• WHAT YOU SHOULD DO
Below are the entries; determine how many of their lines contain the string "사용자에게" and give that figure alone.
DATASET RECORDS: Begin
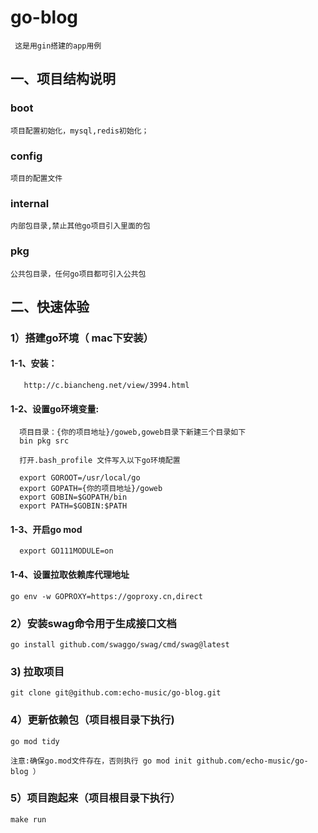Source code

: # go-blog
```
 这是用gin搭建的app用例

```
## 一、项目结构说明
### boot
```
项目配置初始化，mysql,redis初始化；
```

### config
```
项目的配置文件
```

### internal
```
内部包目录,禁止其他go项目引入里面的包
```

### pkg
```
公共包目录，任何go项目都可引入公共包
```

## 二、快速体验

### 1）搭建go环境（ mac下安装）

#### 1-1、安装：
```
   http://c.biancheng.net/view/3994.html
``` 
 
  
  
#### 1-2、设置go环境变量:
```
  项目目录：{你的项目地址}/goweb,goweb目录下新建三个目录如下
  bin pkg src
  
  打开.bash_profile 文件写入以下go环境配置
 
  export GOROOT=/usr/local/go
  export GOPATH={你的项目地址}/goweb
  export GOBIN=$GOPATH/bin
  export PATH=$GOBIN:$PATH
``` 
#### 1-3、开启go mod
```
  export GO111MODULE=on
```

#### 1-4、设置拉取依赖库代理地址
```
go env -w GOPROXY=https://goproxy.cn,direct
```


### 2）安装swag命令用于生成接口文档
```
go install github.com/swaggo/swag/cmd/swag@latest

```


### 3) 拉取项目
```
git clone git@github.com:echo-music/go-blog.git
```


### 4）更新依赖包（项目根目录下执行)
```
go mod tidy

注意:确保go.mod文件存在，否则执行 go mod init github.com/echo-music/go-blog ）

```

### 5）项目跑起来（项目根目录下执行）
```
make run
```


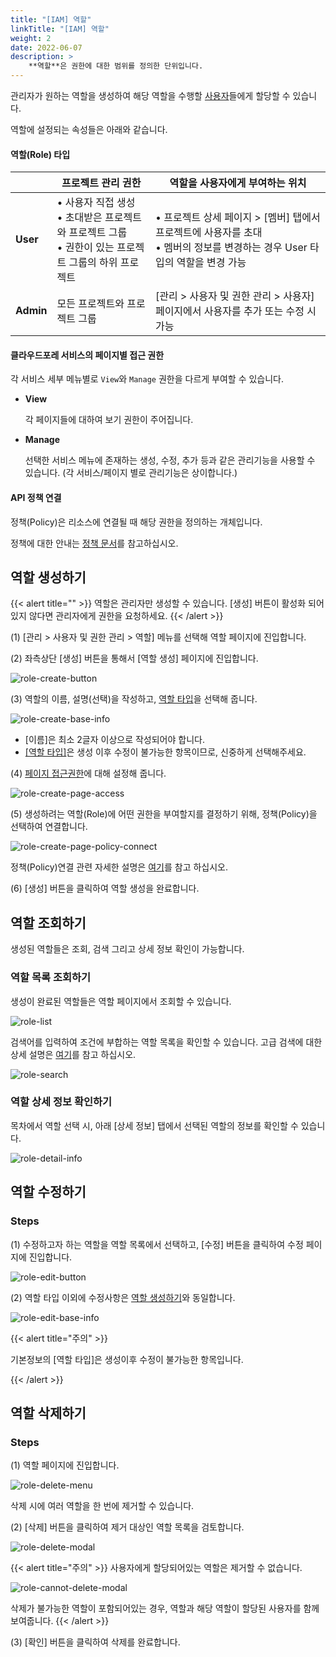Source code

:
 ```yaml
---
title: "[IAM] 역할"
linkTitle: "[IAM] 역할"
weight: 2
date: 2022-06-07
description: >
    **역할**은 권한에 대한 범위를 정의한 단위입니다.
---
```


관리자가 원하는 역할을 생성하여 해당 역할을 수행할 [사용자](/ko/docs/guides/administration/iam-user/)들에게 할당할 수 있습니다.

역할에 설정되는 속성들은 아래와 같습니다.

#### 역할(Role) 타입

|  | 프로젝트 관리 권한 | 역할을 사용자에게 부여하는 위치 |
| --- | --- | --- |
| **User** | • 사용자 직접 생성 <br/>• 초대받은 프로젝트와 프로젝트 그룹<br/>• 권한이 있는 프로젝트 그룹의 하위 프로젝트 | • 프로젝트 상세 페이지 > [멤버] 탭에서 프로젝트에 사용자를 초대<br/>• 멤버의 정보를 변경하는 경우 User 타입의 역할을 변경 가능 |
| **Admin** | 모든 프로젝트와 프로젝트 그룹 | [관리 > 사용자 및 권한 관리 > 사용자] 페이지에서 사용자를 추가 또는 수정 시 가능 |

#### 클라우드포레 서비스의 페이지별 접근 권한

각 서비스 세부 메뉴별로 `View`와 `Manage` 권한을 다르게 부여할 수 있습니다.

- **View**

  각 페이지들에 대하여 보기 권한이 주어집니다.

- **Manage**

  선택한 서비스 메뉴에 존재하는 생성, 수정, 추가 등과 같은 관리기능을 사용할 수 있습니다. (각 서비스/페이지 별로 관리기능은 상이합니다.)


#### API 정책 연결

정책(Policy)은 리소스에 연결될 때 해당 권한을 정의하는 개체입니다.

정책에 대한 안내는 [정책 문서](/ko/docs/guides/administration/iam-policy)를 참고하십시오.

## 역할 생성하기

{{< alert title="" >}}
역할은 관리자만 생성할 수 있습니다. [생성] 버튼이 활성화 되어있지 않다면 관리자에게 권한을 요청하세요.
{{< /alert >}}




(1) [관리 > 사용자 및 권한 관리 > 역할] 메뉴를 선택해 역할 페이지에 진입합니다.

(2) 좌측상단 [생성] 버튼을 통해서 [역할 생성] 페이지에 진입합니다.

![role-create-button](/ko/docs/guides/administration/iam-role-img/role-create-button.png)

(3) 역할의 이름, 설명(선택)을 작성하고, [역할 타입](/ko/docs/guides/administration/iam-role/#역할role-타입)을 선택해 줍니다.

![role-create-base-info](/ko/docs/guides/administration/iam-role-img/role-create-base-info.png)

- [이름]은 최소 2글자 이상으로 작성되어야 합니다.
- [[역할 타입]](/ko/docs/guides/administration/iam-role/#역할role-타입)은 생성 이후 수정이 불가능한 항목이므로, 신중하게 선택해주세요.

(4) [페이지 접근권한](/ko/docs/guides/administration/iam-role/#클라우드포레-서비스의-페이지별-접근-권한)에 대해 설정해 줍니다.

![role-create-page-access](/ko/docs/guides/administration/iam-role-img/role-create-page-access.png)

(5) 생성하려는 역할(Role)에 어떤 권한을 부여할지를 결정하기 위해, 정책(Policy)을 선택하여 연결합니다.

![role-create-page-policy-connect](/ko/docs/guides/administration/iam-role-img/role-create-page-policy-connect.png)


정책(Policy)연결 관련 자세한 설명은 [여기](/ko/docs/guides/administration/iam-role/#api-정책-연결)를 참고 하십시오.

(6) [생성] 버튼을 클릭하여 역할 생성을 완료합니다.

## 역할 조회하기

생성된 역할들은 조회, 검색 그리고 상세 정보 확인이 가능합니다.

### 역할 목록 조회하기

생성이 완료된 역할들은 역할 페이지에서 조회할 수 있습니다.

![role-list](/ko/docs/guides/administration/iam-role-img/role-list.png)

검색어를 입력하여 조건에 부합하는 역할 목록을 확인할 수 있습니다. 고급 검색에 대한 상세 설명은 [여기](/ko/docs/guides/advanced/search/)를 참고 하십시오.

![role-search](/ko/docs/guides/administration/iam-role-img/role-search.png)

### 역할 상세 정보 확인하기

목차에서 역할 선택 시, 아래 [상세 정보] 탭에서 선택된 역할의 정보를 확인할 수 있습니다.

![role-detail-info](/ko/docs/guides/administration/iam-role-img/role-detail-info.png)

## 역할 수정하기

### Steps

(1) 수정하고자 하는 역할을 역할 목록에서 선택하고, [수정] 버튼을 클릭하여 수정 페이지에 진입합니다.

![role-edit-button](/ko/docs/guides/administration/iam-role-img/role-edit-button.png)

(2) 역할 타입 이외에 수정사항은 [역할 생성하기](/ko/docs/guides/administration/iam-role/#역할-생성하기)와 동일합니다.

![role-edit-base-info](/ko/docs/guides/administration/iam-role-img/role-edit-base-info.png)

{{< alert title="주의" >}}

기본정보의 [역할 타입]은 생성이후 수정이 불가능한 항목입니다.

{{< /alert >}}


## 역할 삭제하기

### Steps

(1) 역할 페이지에 진입합니다.

![role-delete-menu](/ko/docs/guides/administration/iam-role-img/role-delete-menu.png)

삭제 시에 여러 역할을 한 번에 제거할 수 있습니다.

(2) [삭제] 버튼을 클릭하여 제거 대상인 역할 목록을 검토합니다.

![role-delete-modal](/ko/docs/guides/administration/iam-role-img/role-delete-modal.png)

{{< alert title="주의" >}}
사용자에게 할당되어있는 역할은 제거할 수 없습니다.

![role-cannot-delete-modal](/ko/docs/guides/administration/iam-role-img/role-cannot-delete-modal.png)

삭제가 불가능한 역할이 포함되어있는 경우, 역할과 해당 역할이 할당된 사용자를 함께 보여줍니다.
{{< /alert >}}

(3) [확인] 버튼을 클릭하여 삭제를 완료합니다.
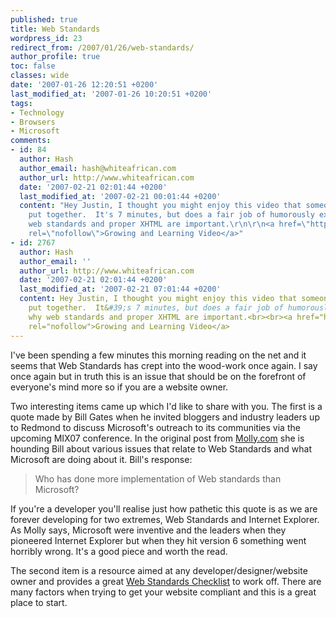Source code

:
 ```yaml
---
published: true
title: Web Standards
wordpress_id: 23
redirect_from: /2007/01/26/web-standards/
author_profile: true
toc: false
classes: wide
date: '2007-01-26 12:20:51 +0200'
last_modified_at: '2007-01-26 10:20:51 +0200'
tags:
- Technology
- Browsers
- Microsoft
comments:
- id: 84
  author: Hash
  author_email: hash@whiteafrican.com
  author_url: http://www.whiteafrican.com
  date: '2007-02-21 02:01:44 +0200'
  last_modified_at: '2007-02-21 00:01:44 +0200'
  content: "Hey Justin, I thought you might enjoy this video that someone I work with
    put together.  It's 7 minutes, but does a fair job of humorously explaining why
    web standards and proper XHTML are important.\r\n\r\n<a href=\"http://www.iheartthe.com/podcast/archive/episode16.html\"
    rel=\"nofollow\">Growing and Learning Video</a>"
- id: 2767
  author: Hash
  author_email: ''
  author_url: http://www.whiteafrican.com
  date: '2007-02-21 02:01:44 +0200'
  last_modified_at: '2007-02-21 07:01:44 +0200'
  content: Hey Justin, I thought you might enjoy this video that someone I work with
    put together.  It&#39;s 7 minutes, but does a fair job of humorously explaining
    why web standards and proper XHTML are important.<br><br><a href="http://www.iheartthe.com/podcast/archive/episode16.html"
    rel="nofollow">Growing and Learning Video</a>
---
```

I've been spending a few minutes this morning reading on the net and it seems that Web Standards has crept into the wood-work once again. I say once again but in truth this is an issue that should be on the forefront of everyone's mind more so if you are a website owner.

Two interesting items came up which I'd like to share with you. The first is a quote made by Bill Gates when he invited bloggers and industry leaders up to Redmond to discuss Microsoft's outreach to its communities via the upcoming MIX07 conference. In the original post from <a href="http://www.molly.com/2006/12/14/who-questions-bill-gates-commitment-to-web-standards/">Molly.com</a> she is hounding Bill about various issues that relate to Web Standards and what Microsoft are doing about it. Bill's response:

>Who has done more implementation of Web standards than Microsoft?

If you're a developer you'll realise just how pathetic this quote is as we are forever developing for two extremes, Web Standards and Internet Explorer. As Molly says, Microsoft were inventive and the leaders when they pioneered Internet Explorer but when they hit version 6 something went horribly wrong. It's a good piece and worth the read.

The second item is a resource aimed at any developer/designer/website owner and provides a great <a href="http://www.maxdesign.com.au/presentation/checklist.htm">Web Standards Checklist</a> to work off. There are many factors when trying to get your website compliant and this is a great place to start.
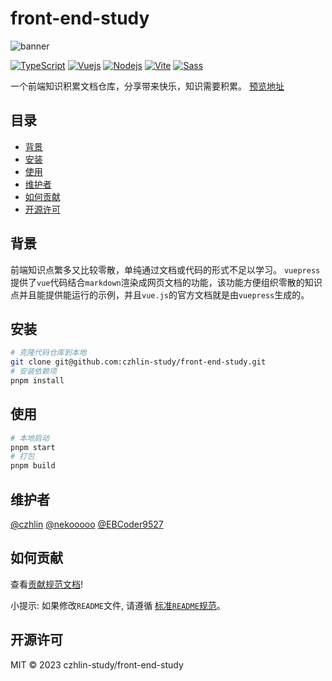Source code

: # front-end-study

![banner](image/banner.png)

[![TypeScript](https://img.shields.io/badge/-TypeScript-2b6dbf?style=flat&logo=typescript&logoColor=white)](https://www.typescriptlang.org/)
[![Vuejs](https://img.shields.io/badge/-Vue.js-4D5573?style=flat&logo=vuedotjs&logoColor=4fc08d)](https://cn.vuejs.org/)
[![Nodejs](https://img.shields.io/badge/-Node.js-3C873A?style=flat&logo=Node.js&logoColor=white)](https://nodejs.org/)
[![Vite](https://img.shields.io/badge/vite-%23646CFF.svg?style=flat&logo=vite&logoColor=white)](https://vitejs.dev/)
[![Sass](https://img.shields.io/badge/SASS-hotpink.svg?style=flat&logo=SASS&logoColor=white)](https://sass-lang.com/)

一个前端知识积累文档仓库，分享带来快乐，知识需要积累。
[预览地址](https://czhlin-study.github.io/front-end-study/)

## 目录

- [背景](#背景)
- [安装](#安装)
- [使用](#使用)
- [维护者](#维护者)
- [如何贡献](#如何贡献)
- [开源许可](#开源许可)

## 背景

前端知识点繁多又比较零散，单纯通过文档或代码的形式不足以学习。
`vuepress`提供了`vue`代码结合`markdown`渲染成网页文档的功能，该功能方便组织零散的知识点并且能提供能运行的示例，并且`vue.js`的官方文档就是由`vuepress`生成的。

## 安装

```bash
# 克隆代码仓库到本地
git clone git@github.com:czhlin-study/front-end-study.git
# 安装依赖项
pnpm install
```

## 使用

```bash
# 本地启动
pnpm start
# 打包
pnpm build
```

## 维护者

[@czhlin](https://github.com/czhlin)
[@nekooooo](https://github.com/nekooooo)
[@EBCoder9527](https://github.com/EBCoder9527)

## 如何贡献

查看[贡献规范文档](./src/docs/contributing.md)!

小提示: 如果修改`README`文件, 请遵循 [标准`README`规范](https://github.com/RichardLitt/standard-readme)。

## 开源许可

MIT © 2023 czhlin-study/front-end-study
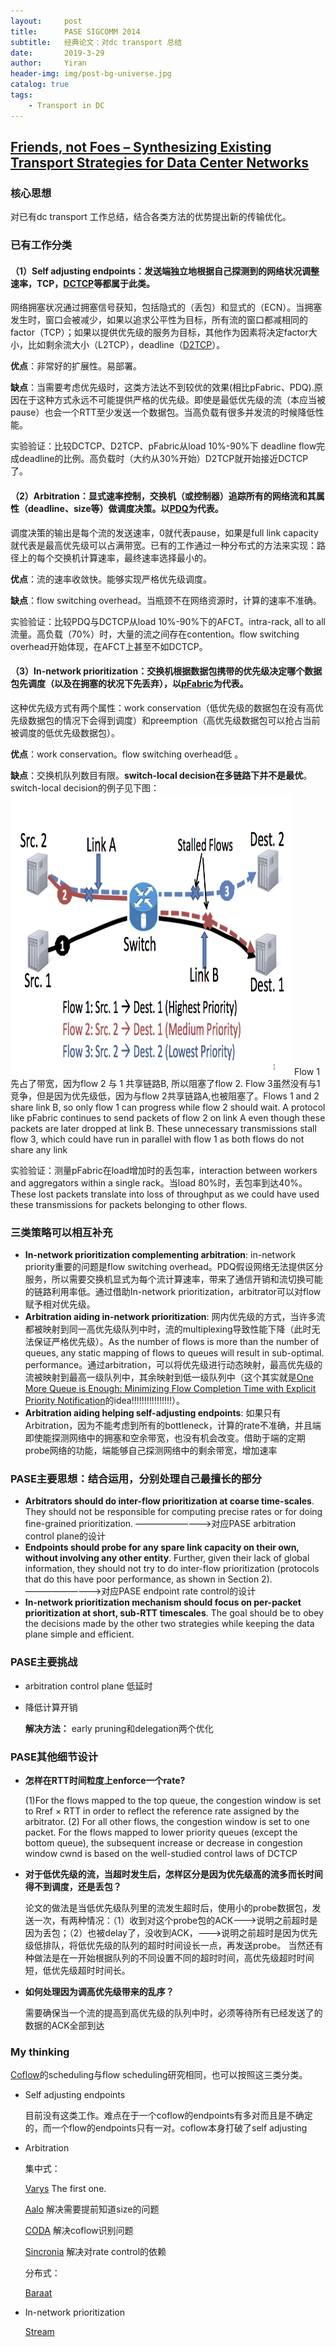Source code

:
 ```yaml
---
layout:     post
title:      PASE SIGCOMM 2014
subtitle:   经典论文：对dc transport 总结
date:       2019-3-29
author:     Yiran
header-img: img/post-bg-universe.jpg
catalog: true
tags:
    - Transport in DC
---
```


## [Friends, not Foes – Synthesizing Existing Transport Strategies for Data Center Networks](http://web.lums.edu.pk/~ihsan/papers/pase-sigcomm14.pdf)

### 核心思想

对已有dc transport 工作总结，结合各类方法的优势提出新的传输优化。

### 已有工作分类

#### （1）Self adjusting endpoints：发送端**独立地**根据自己**探测到的网络状况**调整速率，TCP，[DCTCP](https://people.csail.mit.edu/alizadeh/papers/dctcp-sigcomm10.pdf)等都属于此类。

   网络拥塞状况通过拥塞信号获知，包括隐式的（丢包）和显式的（ECN）。当拥塞发生时，窗口会被减少，如果以追求公平性为目标，所有流的窗口都减相同的factor（TCP）；如果以提供优先级的服务为目标，其他作为因素将决定factor大小，比如剩余流大小（L2TCP），deadline（[D2TCP](http://conferences.sigcomm.org/sigcomm/2012/paper/sigcomm/p115.pdf)）。

   **优点**：非常好的扩展性。易部署。

   **缺点**：当需要考虑优先级时，这类方法达不到较优的效果(相比pFabric、PDQ).原因在于这种方式永远不可能提供严格的优先级。即使是最低优先级的流（本应当被pause）也会一个RTT至少发送一个数据包。当高负载有很多并发流的时候降低性能。

   实验验证：比较DCTCP、D2TCP、pFabric从load 10%-90%下 deadline flow完成deadline的比例。高负载时（大约从30%开始）D2TCP就开始接近DCTCP了。

#### （2）Arbitration：显式速率控制，交换机（或控制器）追踪所有的网络流和其属性（deadline、size等）做调度决策。以[PDQ](http://conferences.sigcomm.org/sigcomm/2012/paper/sigcomm/p127.pdf)为代表。

   调度决策的输出是每个流的发送速率，0就代表pause，如果是full link capacity就代表是最高优先级可以占满带宽。已有的工作通过一种分布式的方法来实现：路径上的每个交换机计算速率，最终速率选择最小的。

   **优点**：流的速率收敛快。能够实现严格优先级调度。

   **缺点**：flow switching overhead。当瓶颈不在网络资源时，计算的速率不准确。

   实验验证：比较PDQ与DCTCP从load 10%-90%下的AFCT。intra-rack, all to all 流量。高负载（70%）时，大量的流之间存在contention。flow switching overhead开始体现，在AFCT上甚至不如DCTCP。

#### （3）In-network prioritization：交换机根据数据包携带的优先级决定哪个数据包先调度（以及在拥塞的状况下先丢弃），以[pFabric](https://web.stanford.edu/~skatti/pubs/sigcomm13-pfabric.pdf)为代表。

   这种优先级方式有两个属性：work conservation（低优先级的数据包在没有高优先级数据包的情况下会得到调度）和preemption（高优先级数据包可以抢占当前被调度的低优先级数据包）。

   **优点**：work conservation。flow switching overhead低 。

   **缺点**：交换机队列数目有限。**switch-local decision在多链路下并不是最优**。switch-local decision的例子见下图：
   <img width="450" height="450" src="/img/post-pase-1.jpg"/>
   Flow 1 先占了带宽，因为flow 2 与 1 共享链路B, 所以阻塞了flow 2. Flow 3虽然没有与1 竞争，但是因为优先级低，因为与flow 2共享链路A,也被阻塞了。Flows 1 and 2 share link B, so only flow 1 can progress while flow 2 should wait. A protocol like pFabric continues to send packets of flow 2 on link A even though these packets are later dropped at link B. These unnecessary transmissions stall flow 3, which could have run in parallel with flow 1 as both flows do not share any link

   实验验证：测量pFabric在load增加时的丢包率，interaction between workers and aggregators within a single rack。当load 80%时，丢包率到达40%。These lost packets translate into loss of throughput as we could have used these transmissions for packets belonging to other flows.

### 三类策略可以相互补充

- **In-network prioritization complementing arbitration**: in-network priority重要的问题是flow switching overhead。PDQ假设网络无法提供区分服务，所以需要交换机显式为每个流计算速率，带来了通信开销和流切换可能的链路利用率低。通过借助In-network prioritization，arbitrator可以对flow赋予相对优先级。
- **Arbitration aiding in-network prioritization**: 网内优先级的方式，当许多流都被映射到同一高优先级队列中时，流的multiplexing导致性能下降（此时无法保证严格优先级）。As the number of flows is more than the number of queues, any static mapping of flows to queues will result in sub-optimal. performance。通过arbitration，可以将优先级进行动态映射，最高优先级的流被映射到最高一级队列中，其余映射到低一级队列中（这个其实就是[One More Queue is Enough: Minimizing Flow Completion Time with Explicit Priority Notification](https://1989chenguo.github.io/Publications/EPN-INFOCOM17.pdf)的idea!!!!!!!!!!!!!!!!）。
- **Arbitration aiding helping self-adjusting endpoints**: 如果只有Arbitration，因为不能考虑到所有的bottleneck，计算的rate不准确，并且端即使能探测网络中的拥塞和空余带宽，也没有机会改变。借助于端的定期probe网络的功能，端能够自己探测网络中的剩余带宽，增加速率


### PASE主要思想：结合运用，分别处理自己最擅长的部分

- **Arbitrators should do inter-flow prioritization at coarse time-scales**. They should not be responsible for computing precise rates or for doing fine-grained prioritization. —————————>对应PASE arbitration control plane的设计
- **Endpoints should probe for any spare link capacity on their own, without involving any other entity**. Further, given their lack of global information, they should not try to do inter-flow prioritization (protocols that do this have poor performance, as shown in Section 2). —————————>对应PASE endpoint rate control的设计
- **In-network prioritization mechanism should focus on per-packet prioritization at short, sub-RTT timescales**. The goal should be to obey the decisions made by the other two strategies while keeping the data plane simple and efficient.

### PASE主要挑战

- arbitration control plane 低延时
- 降低计算开销

   **解决方法：** early pruning和delegation两个优化


### PASE其他细节设计

- **怎样在RTT时间粒度上enforce一个rate?** 

   (1)For the flows mapped to the top queue, the congestion window is set to Rref × RTT in order to reflect the reference rate assigned by the arbitrator. (2) For all other flows, the congestion window is set to one packet. For the flows mapped to lower priority queues (except the bottom queue), the subsequent increase or decrease in congestion window cwnd is based on the well-studied control laws of DCTCP
- **对于低优先级的流，当超时发生后，怎样区分是因为优先级高的流多而长时间得不到调度，还是丢包？**

   论文的做法是当低优先级队列里的流发生超时后，使用小的probe数据包，发送一次，有两种情况：（1）收到对这个probe包的ACK———>说明之前超时是因为丢包；（2）也被delay了，没收到ACK，———>说明之前超时是因为优先级低排队，将低优先级的队列的超时时间设长一点，再发送probe。   当然还有种做法是在一开始根据队列的不同设置不同的超时时间，高优先级超时时间短，低优先级超时时间长。
- **如何处理因为调高优先级带来的乱序？** 

   需要确保当一个流的提高到高优先级的队列中时，必须等待所有已经发送了的数据的ACK全部到达


### My thinking
[Coflow](http://conferences.sigcomm.org/hotnets/2012/papers/hotnets12-final51.pdf)的scheduling与flow scheduling研究相同，也可以按照这三类分类。

- Self adjusting endpoints

   目前没有这类工作。难点在于一个coflow的endpoints有多对而且是不确定的，而一个flow的endpoints只有一对。coflow本身打破了self adjusting
- Arbitration

   集中式：

   [Varys](http://web.eecs.umich.edu/~mosharaf/Readings/Varys.pdf) The first one.

   [Aalo](https://conferences.sigcomm.org/sigcomm/2015/pdf/papers/p393.pdf) 解决需要提前知道size的问题

   [CODA](https://www.mosharaf.com/wp-content/uploads/coda-sigcomm16.pdf) 解决coflow识别问题

   [Sincronia](http://www.cs.cornell.edu/~ragarwal/pubs/sincronia.pdf) 解决对rate control的依赖

   分布式：

   [Baraat](https://people.csail.mit.edu/alizadeh/courses/6.888/papers/baraat.pdf)
- In-network prioritization

   [Stream](http://www.cse.ust.hk/~kaichen/papers/icnp16-stream.pdf)

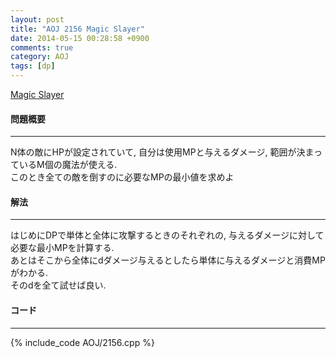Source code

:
 ```yaml
---
layout: post
title: "AOJ 2156 Magic Slayer"
date: 2014-05-15 00:28:58 +0900
comments: true
category: AOJ
tags: [dp]
---
```


[Magic Slayer](http://judge.u-aizu.ac.jp/onlinejudge/description.jsp?id=2156)

#### 問題概要

****

N体の敵にHPが設定されていて, 自分は使用MPと与えるダメージ, 範囲が決まっているM個の魔法が使える.  
このとき全ての敵を倒すのに必要なMPの最小値を求めよ  

#### 解法

****

はじめにDPで単体と全体に攻撃するときのそれぞれの, 与えるダメージに対して必要な最小MPを計算する.  
あとはそこから全体にdダメージ与えるとしたら単体に与えるダメージと消費MPがわかる.  
そのdを全て試せば良い.

#### コード

****

{% include_code AOJ/2156.cpp %}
DATASET RECORDS: End
• REPLY TO THE EXERCISE
2